Start of Block
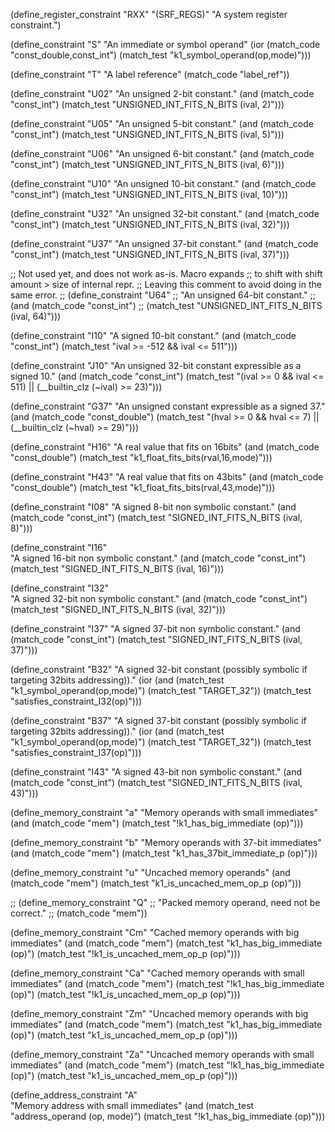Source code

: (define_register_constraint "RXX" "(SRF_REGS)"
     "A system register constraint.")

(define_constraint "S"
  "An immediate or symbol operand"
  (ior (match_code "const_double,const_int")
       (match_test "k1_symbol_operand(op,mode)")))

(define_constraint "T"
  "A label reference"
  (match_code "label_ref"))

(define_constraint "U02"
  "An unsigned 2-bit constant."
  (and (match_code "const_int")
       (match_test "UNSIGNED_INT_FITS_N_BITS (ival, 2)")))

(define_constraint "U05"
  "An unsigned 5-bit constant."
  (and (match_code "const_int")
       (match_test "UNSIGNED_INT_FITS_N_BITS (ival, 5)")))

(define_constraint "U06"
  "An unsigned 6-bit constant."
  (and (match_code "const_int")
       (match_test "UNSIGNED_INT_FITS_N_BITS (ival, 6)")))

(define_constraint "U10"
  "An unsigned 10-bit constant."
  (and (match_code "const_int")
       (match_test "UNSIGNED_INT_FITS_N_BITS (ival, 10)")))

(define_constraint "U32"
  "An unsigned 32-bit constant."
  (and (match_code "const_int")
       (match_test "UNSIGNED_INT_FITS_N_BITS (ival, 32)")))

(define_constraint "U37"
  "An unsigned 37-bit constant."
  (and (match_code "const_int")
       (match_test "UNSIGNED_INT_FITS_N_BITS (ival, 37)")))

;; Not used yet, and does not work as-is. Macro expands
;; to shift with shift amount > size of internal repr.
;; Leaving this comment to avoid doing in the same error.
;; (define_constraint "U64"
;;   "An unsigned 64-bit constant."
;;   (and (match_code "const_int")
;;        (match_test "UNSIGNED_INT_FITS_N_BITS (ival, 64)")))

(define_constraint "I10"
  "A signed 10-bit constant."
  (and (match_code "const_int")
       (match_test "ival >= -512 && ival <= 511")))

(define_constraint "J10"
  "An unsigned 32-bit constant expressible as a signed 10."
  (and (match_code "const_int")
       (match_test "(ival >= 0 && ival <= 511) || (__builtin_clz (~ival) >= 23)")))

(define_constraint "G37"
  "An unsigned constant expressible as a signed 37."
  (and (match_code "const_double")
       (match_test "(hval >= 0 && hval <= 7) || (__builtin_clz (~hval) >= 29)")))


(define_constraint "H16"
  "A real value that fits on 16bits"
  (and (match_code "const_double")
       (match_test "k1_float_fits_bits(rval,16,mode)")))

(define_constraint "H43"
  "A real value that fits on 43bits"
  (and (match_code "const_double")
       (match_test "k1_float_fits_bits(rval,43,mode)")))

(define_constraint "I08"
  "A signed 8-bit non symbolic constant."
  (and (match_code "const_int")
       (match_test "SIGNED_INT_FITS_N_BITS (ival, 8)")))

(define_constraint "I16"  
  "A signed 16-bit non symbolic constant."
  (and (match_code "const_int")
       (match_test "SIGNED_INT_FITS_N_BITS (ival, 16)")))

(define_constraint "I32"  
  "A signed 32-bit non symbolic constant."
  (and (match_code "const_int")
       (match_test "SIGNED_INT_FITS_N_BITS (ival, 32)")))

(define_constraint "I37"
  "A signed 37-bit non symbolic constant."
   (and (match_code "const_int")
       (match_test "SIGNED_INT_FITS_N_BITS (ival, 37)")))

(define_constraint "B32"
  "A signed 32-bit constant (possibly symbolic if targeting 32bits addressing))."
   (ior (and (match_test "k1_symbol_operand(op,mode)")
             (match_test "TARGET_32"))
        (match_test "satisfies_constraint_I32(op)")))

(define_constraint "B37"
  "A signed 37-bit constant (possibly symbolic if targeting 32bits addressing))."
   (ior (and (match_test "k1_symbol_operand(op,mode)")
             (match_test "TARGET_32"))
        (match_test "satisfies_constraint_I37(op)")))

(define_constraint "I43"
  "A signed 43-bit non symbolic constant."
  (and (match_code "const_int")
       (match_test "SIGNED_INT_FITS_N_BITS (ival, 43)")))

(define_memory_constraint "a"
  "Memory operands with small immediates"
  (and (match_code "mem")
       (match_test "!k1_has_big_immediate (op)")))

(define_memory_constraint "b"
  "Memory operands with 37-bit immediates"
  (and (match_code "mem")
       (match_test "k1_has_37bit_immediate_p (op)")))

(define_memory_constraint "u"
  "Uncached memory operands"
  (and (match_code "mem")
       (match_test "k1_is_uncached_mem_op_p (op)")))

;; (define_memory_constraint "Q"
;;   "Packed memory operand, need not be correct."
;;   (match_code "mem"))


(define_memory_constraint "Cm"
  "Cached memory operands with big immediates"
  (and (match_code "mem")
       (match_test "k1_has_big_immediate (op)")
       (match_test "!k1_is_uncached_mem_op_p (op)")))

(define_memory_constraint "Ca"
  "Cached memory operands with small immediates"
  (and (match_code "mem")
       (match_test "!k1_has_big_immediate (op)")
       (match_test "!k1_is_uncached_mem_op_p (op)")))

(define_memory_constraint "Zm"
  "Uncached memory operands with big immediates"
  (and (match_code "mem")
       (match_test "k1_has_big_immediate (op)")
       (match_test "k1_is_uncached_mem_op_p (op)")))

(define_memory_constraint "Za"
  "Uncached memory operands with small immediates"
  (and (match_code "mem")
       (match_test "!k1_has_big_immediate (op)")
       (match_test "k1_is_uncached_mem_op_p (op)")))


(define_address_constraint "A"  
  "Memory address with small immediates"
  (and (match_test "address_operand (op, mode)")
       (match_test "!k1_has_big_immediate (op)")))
End of Block
Start of Block
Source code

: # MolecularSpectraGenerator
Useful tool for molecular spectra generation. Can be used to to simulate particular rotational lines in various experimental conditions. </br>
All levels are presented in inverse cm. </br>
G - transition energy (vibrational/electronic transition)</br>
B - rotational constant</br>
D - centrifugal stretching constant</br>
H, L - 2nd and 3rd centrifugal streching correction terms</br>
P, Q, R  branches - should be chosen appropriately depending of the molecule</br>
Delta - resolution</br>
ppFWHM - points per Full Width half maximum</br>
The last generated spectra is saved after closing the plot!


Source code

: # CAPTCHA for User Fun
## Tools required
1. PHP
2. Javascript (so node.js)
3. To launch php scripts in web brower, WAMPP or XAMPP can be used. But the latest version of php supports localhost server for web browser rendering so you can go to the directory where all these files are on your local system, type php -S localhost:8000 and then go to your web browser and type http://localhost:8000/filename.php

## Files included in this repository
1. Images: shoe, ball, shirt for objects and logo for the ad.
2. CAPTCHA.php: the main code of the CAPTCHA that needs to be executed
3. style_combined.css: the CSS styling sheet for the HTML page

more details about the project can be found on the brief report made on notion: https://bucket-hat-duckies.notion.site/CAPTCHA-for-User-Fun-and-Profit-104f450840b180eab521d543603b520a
End of Block
▶ [Your task]:
From the records above, print only the lines between the one holding "3. style_combined.css: the" and the one holding "more details about", inclusive, exactly as they stand.

▶ [Answer box]:
3. style_combined.css: the CSS styling sheet for the HTML page

more details about the project can be found on the brief report made on notion: https://bucket-hat-duckies.notion.site/CAPTCHA-for-User-Fun-and-Profit-104f450840b180eab521d543603b520a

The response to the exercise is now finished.